In that initial meeting, Grant and Dunn spoke privately for a half hour—and one can imagine the two leaders taking the time to size each other up. Despite the obvious differences in their color and life experiences, they shared certain characteristics. They were both stout men—Dunn about two inches taller than the grizzled general—and known for their stoic demeanors and straightforward manners of speech.

They were both in their late 40s and latecomers to the political realm, having accepted the power bestowed upon them with some hesitation. Perhaps, in that meeting, they recognized in each other a shared sense of duty to fix what was broken in the nation during this pivotal postwar period of Reconstruction.


When Oscar Dunn met President Ulysses S. Grant on April 2, 1869, he became the first Black public official to visit the White House in US history. (The illustrations in this article are by Barrington S. Edwards and are excerpted from THNOC’s forthcoming graphic history Monumental: Oscar Dunn and His Radical Fight in Reconstruction Louisiana, by Brian K. Mitchell, Edwards, and Nick Weldon.)

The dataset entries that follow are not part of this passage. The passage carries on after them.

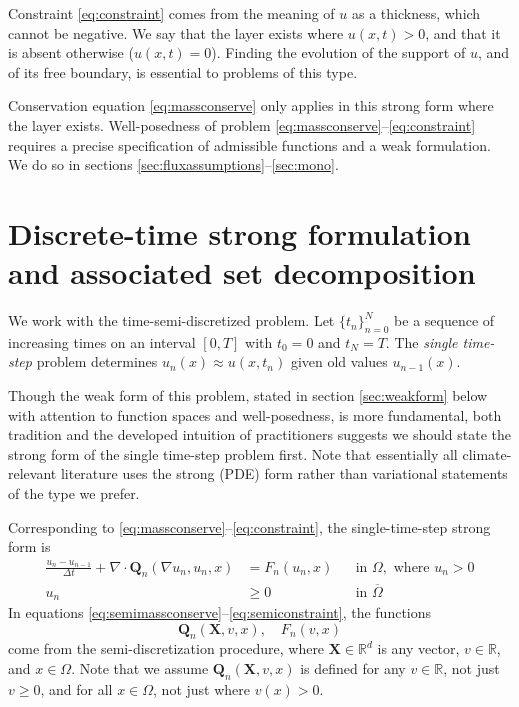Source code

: \documentclass[final,leqno,onefignum,onetabnum]{siamltex1213bueler}
\newcommand\bQ{\mathbf{Q}}
\newcommand\bX{\mathbf{X}}
\newcommand{\Div}{\nabla\cdot}
\renewcommand{\grad}{\nabla}
\newcommand\RR{\mathbb{R}}
\begin{document}
Constraint \eqref{eq:constraint} comes from the meaning of $u$ as a thickness, which cannot be negative.  We say that the layer exists where $u(x,t)>0$, and that it is absent otherwise ($u(x,t)=0$).  Finding the evolution of the support of $u$, and of its free boundary, is essential to problems of this type.

Conservation equation \eqref{eq:massconserve} only applies in this strong form where the layer exists.  Well-posedness of problem \eqref{eq:massconserve}--\eqref{eq:constraint} requires a precise specification of admissible functions and a weak formulation.  We do so in sections \ref{sec:fluxassumptions}--\ref{sec:mono}.

\section{Discrete-time strong formulation and associated set decomposition}  \label{sec:discreteform}

We work with the time-semi-discretized problem.  Let $\{t_n\}_{n=0}^N$ be a sequence of increasing times on an interval $[0,T]$ with $t_0=0$ and $t_N=T$.  The \emph{single time-step} problem determines $u_n(x) \approx u(x,t_n)$ given old values $u_{n-1}(x)$.

Though the weak form of this problem, stated in section \ref{sec:weakform} below with attention to function spaces and well-posedness, is more fundamental, both tradition and the developed intuition of practitioners suggests we should state the strong form of the single time-step problem first.  Note that essentially all climate-relevant literature uses the strong (PDE) form rather than variational statements of the type we prefer.

Corresponding to \eqref{eq:massconserve}--\eqref{eq:constraint}, the single-time-step strong form is
\begin{align}
\frac{u_n - u_{n-1}}{\Delta t} + \Div \bQ_n(\grad u_n,u_n,x) &= F_n(u_n,x) &&\text{in } \Omega, \text{ where } u_n > 0 \label{eq:semimassconserve} \\
u_n &\ge 0 &&\text{in } \overline{\Omega} \label{eq:semiconstraint}
\end{align}
In equations \eqref{eq:semimassconserve}--\eqref{eq:semiconstraint}, the functions
\begin{equation}
\bQ_n(\bX,v,x), \quad F_n(v,x) \label{eq:functionalforms}
\end{equation}
come from the semi-discretization procedure, where $\bX\in\RR^d$ is any vector, $v\in\RR$, and $x\in \Omega$.  Note that we assume $\bQ_n(\bX,v,x)$ is defined for any $v\in\RR$, not just $v\ge 0$, and for all $x\in\Omega$, not just where $v(x)>0$.
\end{document}
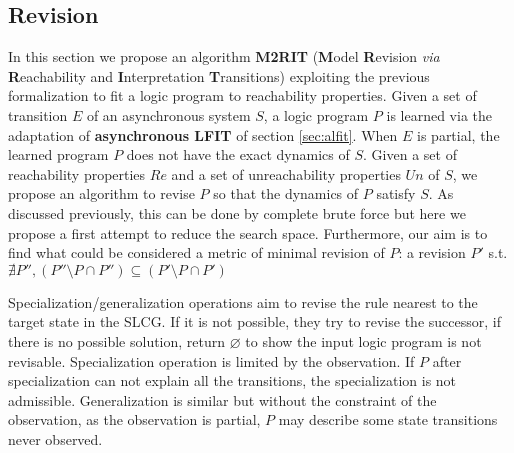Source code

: \subsection{Revision}
\label{sec:algorithm}

    In this section we propose an algorithm \textbf{M2RIT} (\textbf{M}odel \textbf{R}evision \textit{via} \textbf{R}eachability and \textbf{I}nterpretation \textbf{T}ransitions) exploiting the previous formalization to fit a logic program to reachability properties.
    Given a set of transition $E$ of an asynchronous system $S$, a logic program $P$ is learned via the adaptation of \textbf{asynchronous LFIT} of section \ref{sec:alfit}.
    When $E$ is partial, the learned program $P$ does not have the exact dynamics of $S$.
    Given a set of reachability properties $Re$ and a set of unreachability properties $Un$ of $S$, we propose an algorithm to revise $P$ so that the dynamics of $P$ satisfy $S$.
    As discussed previously, this can be done by complete brute force but here we propose a first attempt to reduce the search space.
    Furthermore, our aim is to find what could be considered a metric of minimal revision of $P$:
    a revision $P'$ s.t. $\nexists P'', (P''\setminus P \cap P'')\subseteq (P' \setminus P \cap P')$
   
    Specialization/generalization operations aim to revise the rule nearest to the target state in the SLCG. If it is not possible, they try to revise the successor, if there is no possible solution, return $\varnothing$ to show the input logic program is not revisable. Specialization operation is limited by the observation. If $P$ after specialization can not explain all the transitions, the specialization is not admissible. %
    Generalization is similar but without the constraint of the observation, as the observation is partial, $P$ may describe some state transitions never observed.
   
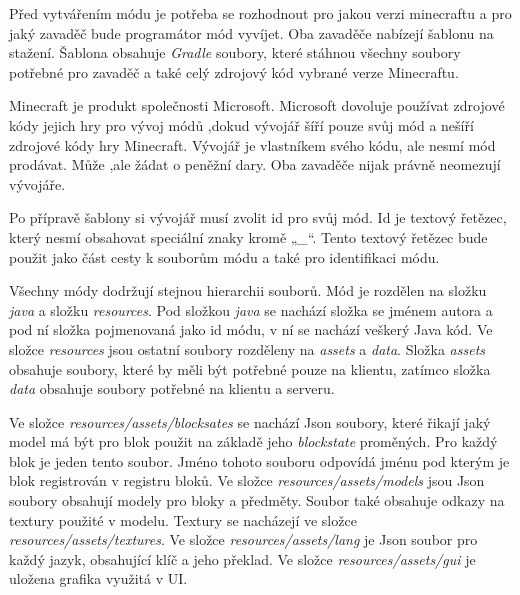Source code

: \documentclass[FM,RP]{tulthesis}
\begin{document}
\par    Před vytvářením módu je potřeba se rozhodnout pro jakou verzi minecraftu a pro jaký zavaděč bude programátor mód vyvíjet. Oba zavaděče nabízejí šablonu na stažení. Šablona obsahuje \textit{Gradle} soubory, které stáhnou všechny soubory potřebné pro zavaděč a také celý zdrojový kód vybrané verze Minecraftu. 
\par    Minecraft je produkt společnosti Microsoft. Microsoft dovoluje používat zdrojové kódy jejich hry pro vývoj módů ,dokud vývojář šíří pouze svůj mód a nešíří zdrojové kódy hry Minecraft. Vývojář je vlastníkem svého kódu, ale nesmí mód prodávat. Může ,ale žádat o peněžní dary. Oba zavaděče nijak právně neomezují  vývojáře.
\par    Po přípravě šablony si vývojář musí zvolit id pro svůj mód. Id je textový řetězec, který nesmí obsahovat speciální znaky kromě „\textit{\_}“.  Tento textový řetězec bude použit jako část cesty k souborům módu a také pro identifikaci módu. 
\par    Všechny módy dodržují stejnou hierarchii souborů. Mód je rozdělen na složku \textit{java} a složku \textit{resources}.  Pod složkou \textit{java} se nachází složka se jménem autora a pod ní složka pojmenovaná jako id módu, v ní se nachází veškerý Java kód. Ve složce \textit{resources} jsou ostatní soubory rozděleny na \textit{assets} a \textit{data}. Složka \textit{assets} obsahuje soubory, které by měli být potřebné pouze na klientu, zatímco složka \textit{data} obsahuje soubory potřebné na klientu a serveru.
\par    Ve složce \textit{resources/assets/blocksates} se nachází Json soubory, které řikají jaký model má být pro blok použit na základě jeho \textit{blockstate} proměných. Pro každý blok je jeden tento soubor. Jméno tohoto souboru odpovídá jménu pod kterým je blok registrován v registru bloků. Ve složce  \textit{resources/assets/models} jsou Json soubory  obsahují modely pro bloky a předměty. Soubor také obsahuje odkazy na textury použité v modelu. Textury se nacházejí ve složce \textit{resources/assets/textures}. Ve složce \textit{resources/assets/lang} je Json soubor pro každý jazyk, obsahující klíč a jeho překlad. Ve  složce \textit{resources/assets/gui} je uložena grafika využitá v UI.
\par 

\begin{comment}
\textit{Named binary tag} je jednoduchý hiearchický formát pro ukládání dat.
\end{comment}
\end{document}
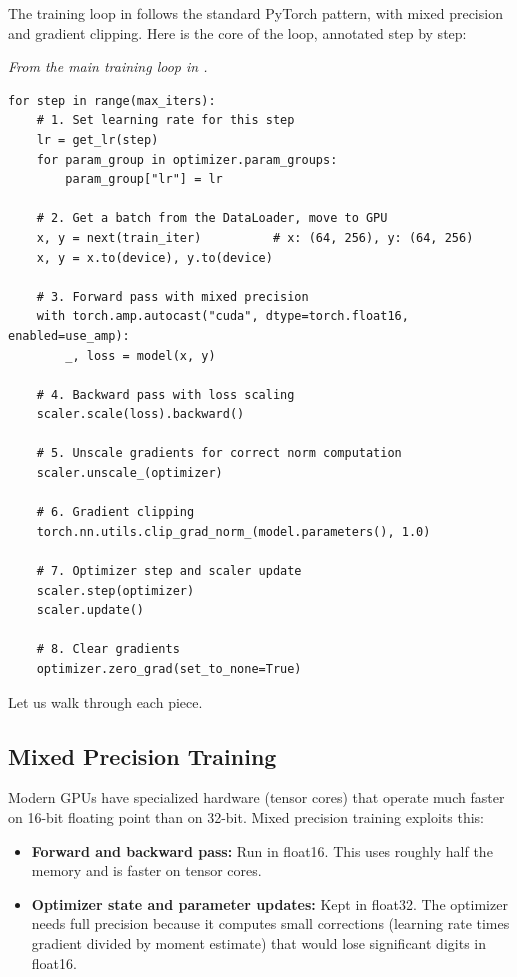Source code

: The training loop in  follows the standard PyTorch pattern, with mixed precision and gradient clipping. Here is the core of the loop, annotated step by step:

\concepttag
{\small\itshape From the main training loop in .}
\begin{lstlisting}
for step in range(max_iters):
    # 1. Set learning rate for this step
    lr = get_lr(step)
    for param_group in optimizer.param_groups:
        param_group["lr"] = lr

    # 2. Get a batch from the DataLoader, move to GPU
    x, y = next(train_iter)          # x: (64, 256), y: (64, 256)
    x, y = x.to(device), y.to(device)

    # 3. Forward pass with mixed precision
    with torch.amp.autocast("cuda", dtype=torch.float16, enabled=use_amp):
        _, loss = model(x, y)

    # 4. Backward pass with loss scaling
    scaler.scale(loss).backward()

    # 5. Unscale gradients for correct norm computation
    scaler.unscale_(optimizer)

    # 6. Gradient clipping
    torch.nn.utils.clip_grad_norm_(model.parameters(), 1.0)

    # 7. Optimizer step and scaler update
    scaler.step(optimizer)
    scaler.update()

    # 8. Clear gradients
    optimizer.zero_grad(set_to_none=True)
\end{lstlisting}

Let us walk through each piece.

\subsection{Mixed Precision Training}

Modern GPUs have specialized hardware (tensor cores) that operate much faster on 16-bit floating point than on 32-bit. Mixed precision training exploits this:

\begin{itemize}
  \item \textbf{Forward and backward pass:} Run in float16. This uses roughly half the memory and is faster on tensor cores.
  \item \textbf{Optimizer state and parameter updates:} Kept in float32. The optimizer needs full precision because it computes small corrections (learning rate times gradient divided by moment estimate) that would lose significant digits in float16.
\end{itemize}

Dunn hailed from the Radical wing of the Republic party, which had supported Grant’s candidacy in the 1868 presidential election. Yet Dunn himself did not vote in 1868, kept from the polls—as he later stated to Congress—by fear of violence.   

It’s not known whether Dunn discussed his own voting experiences with Grant. Either way, the terroristic voter suppression campaign by white supremacists in Louisiana—and other states with large Black populations—must have been on Grant’s mind. He lost Louisiana in 1868 as a result of the disenfranchisement of voters like Dunn. But he won an Electoral College landslide campaigning on, among other things, protecting the civil and political rights of African Americans.

In his inaugural address, Grant endorsed the Fifteenth Amendment, which would prohibit federal or state denial of voting rights based on race, color, or previous condition of servitude.    

At their meeting, Dunn reportedly urged Grant to nominate more Radicals to federal offices in New Orleans. Just 11 days later the president followed through by recommending for US Marshal a man Dunn assured him would have the support of the state’s Black citizens: Stephen B. Packard. Tasked with enforcing federal law in Louisiana, Packard would play a key role in maintaining order in the state.  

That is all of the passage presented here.